25

La Cité du Chardon

Lanier, mû par un simple désir d’amusement, s’employa à renouveler la décoration des appartements qui lui avaient été attribués sous la coupole du Nexus. Allant d’une pièce à l’autre de ce véritable palais, il donnait vocalement ses instructions.

— Polynésien, dit-il dans la salle à manger au décor d’un classicisme sombre et austère.

Les projecteurs de décoration fouillèrent leurs mémoires de styles historiques, et firent apparaître une chambre cérémoniale éclairée par des flambeaux, au sol recouvert de tapas brun et noir où étaient posés des bols en bois. Les murs étaient faits de troncs de palmiers tapissés de nattes d’herbes et de palmes tressées.

— Parfait, approuva-t-il.

En s’amusant avec toutes ces merveilles, il avait le sentiment d’apaiser son ego rabougri, ou tout au moins de se mettre de meilleure humeur.

Jadis, de puissants gouverneurs, des sénateurs, des Ministres-Présidents et même des Présidents avaient logé dans ces appartements. Mais ils étaient demeurés vides durant des siècles après l’exode dans la Voie, et n’étaient plus utilisés que pour des cérémonies exceptionnelles.

Korzenowski était parti s’occuper des préparatifs de la conférence plénière du Nexus. Mirsky était dans ses propres appartements, semblables à ceux-ci. Lanier n’avait que ses pensées pour l’occuper. Il se faisait l’effet d’être la cinquième roue du carrosse. Il était vieux, de toute manière. Et sa compréhension n’avait jamais été à la hauteur d’un problème comme celui-ci. Pourtant, il n’avait encore exprimé ses réserves devant personne, et cela le tracassait encore plus. Cela signifiait que le chien fidèle administratif qui sommeillait en lui se résignait finalement à ronger l’os qui avait été glissé de force entre ses mâchoires. Mais ce n’était pas ce à quoi il aspirait. Il aspirait au repos et non à l’excitation intellectuelle de l’aventure et de la nouveauté. Ce qu’il voulait, c’était…

Pour dire les choses un peu plus crûment, ce que désirait Garry Lanier, c’était finalement la mort.

Ses yeux s’ouvrirent un peu plus grand tandis qu’il s’asseyait sur une marche de l’escalier conduisant dans la grande salle à manger (creusée à même la roche volcanique, s’il fallait en croire les projecteurs).
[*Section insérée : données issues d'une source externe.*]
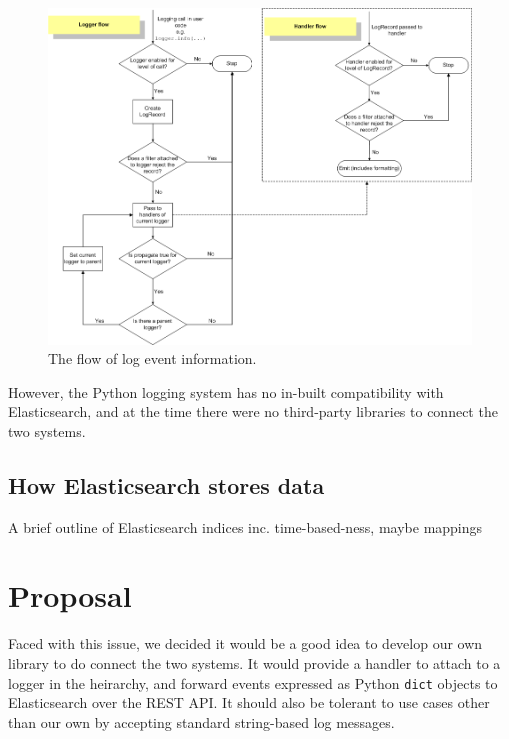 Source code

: \documentclass[a4paper,11pt]{article} %
\begin{document}
\begin{figure}[H]\centering
  \includegraphics[width=\textwidth]{logging_flow}
  \caption{The flow of log event information.\protect\footnotemark}
\label{fig:pythonlogging.flowdiagram}
\end{figure}

However, the Python logging system has no in-built compatibility with
Elasticsearch, and at the time there were no third-party libraries to connect
the two systems.

\subsection{How Elasticsearch stores data}
\label{sec:elasticsearch}
A brief outline of Elasticsearch indices inc. time-based-ness, maybe mappings

\section{Proposal}
\label{sec:proposal}
Faced with this issue, we decided it would be a good idea to develop our own
library to do connect the two systems.  It would provide a handler to attach to
a logger in the heirarchy, and forward events expressed as Python \texttt{dict}
objects to Elasticsearch over the REST API.  It should also be tolerant to use
cases other than our own by accepting standard string-based log messages.
\end{document}
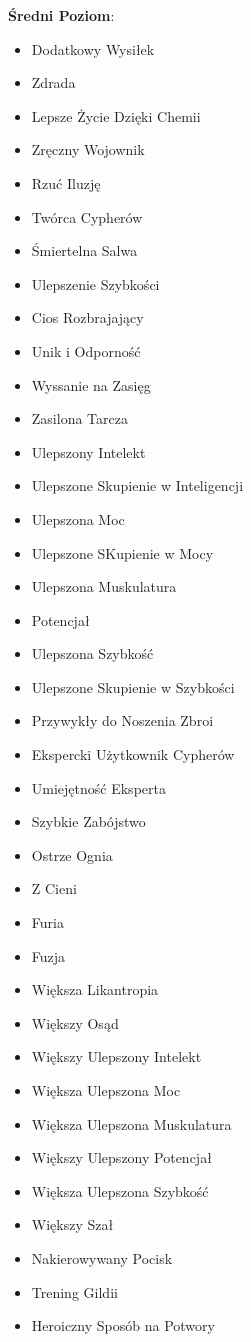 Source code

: \textbf{Średni Poziom}:

\begin{itemize}
\item Dodatkowy Wysiłek
\item Zdrada
\item Lepsze Życie Dzięki Chemii
\item Zręczny Wojownik
\item Rzuć Iluzję
\item Twórca Cypherów
\item Śmiertelna Salwa
\item Ulepszenie Szybkości
\item Cios Rozbrajający 
\item Unik i Odporność
\item Wyssanie na Zasięg
\item Zasilona Tarcza
\item Ulepszony Intelekt
\item Ulepszone Skupienie w Inteligencji
\item Ulepszona Moc
\item Ulepszone SKupienie w Mocy
\item Ulepszona Muskulatura
\item Potencjał
\item Ulepszona Szybkość
\item Ulepszone Skupienie w Szybkości
\item Przywykły do Noszenia Zbroi
\item Ekspercki Użytkownik Cypherów
\item Umiejętność Eksperta
\item Szybkie Zabójstwo
\item Ostrze Ognia
\item Z Cieni
\item Furia
\item Fuzja
\item Większa Likantropia
\item Większy Osąd
\item Większy Ulepszony Intelekt
\item Większa Ulepszona Moc
\item Większa Ulepszona Muskulatura
\item Większy Ulepszony Potencjał
\item Większa Ulepszona Szybkość
\item Większy Szał
\item Nakierowywany Pocisk
\item Trening Gildii
\item Heroiczny Sposób na Potwory

\end{itemize}
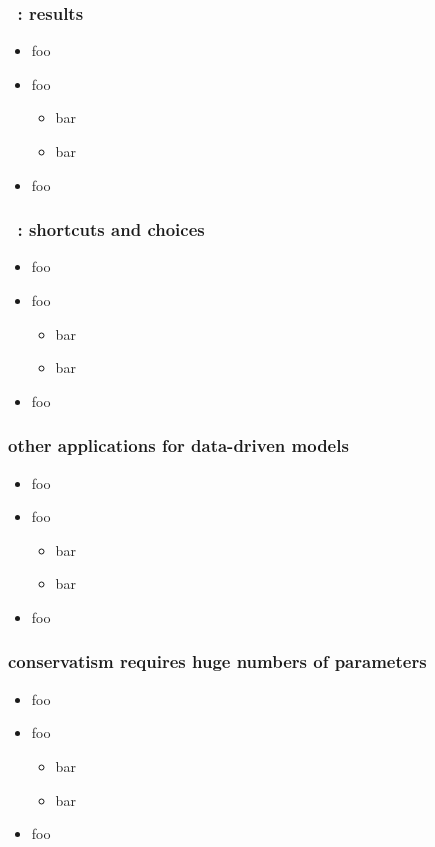 \documentclass[pdftex]{beamer}
\begin{document}
\begin{frame}
  \frametitle{\tc\ \credits: results}
  \begin{itemize}
  \item foo
  \item foo
    \begin{itemize}
    \item bar
    \item bar
    \end{itemize}
  \item foo
  \end{itemize}
\end{frame}

\begin{frame}
  \frametitle{\tc\ \credits: shortcuts and choices}
  \begin{itemize}
  \item foo
  \item foo
    \begin{itemize}
    \item bar
    \item bar
    \end{itemize}
  \item foo
  \end{itemize}
\end{frame}

\begin{frame}
  \frametitle{other applications for data-driven models}
  \begin{itemize}
  \item foo
  \item foo
    \begin{itemize}
    \item bar
    \item bar
    \end{itemize}
  \item foo
  \end{itemize}
\end{frame}

\begin{frame}
  \frametitle{conservatism requires huge numbers of parameters}
  \begin{itemize}
  \item foo
  \item foo
    \begin{itemize}
    \item bar
    \item bar
    \end{itemize}
  \item foo
  \end{itemize}
\end{frame}
\end{document}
Il avait l’impression que son cœur venait de manquer un battement. Toujours prêt à se dissimuler ses propres sentiments, il n’avait jamais voulu, jusqu’ici, faire face à cette vérité personnelle particulière.

Mettre fin à l’expérience de l’existence. Accepter le repos final. Acquérir l’assurance que, malgré tous les progrès de la médecine et de la science, la vie, tout au moins pour lui, pouvait prendre fin dans le silence de l’obscurité.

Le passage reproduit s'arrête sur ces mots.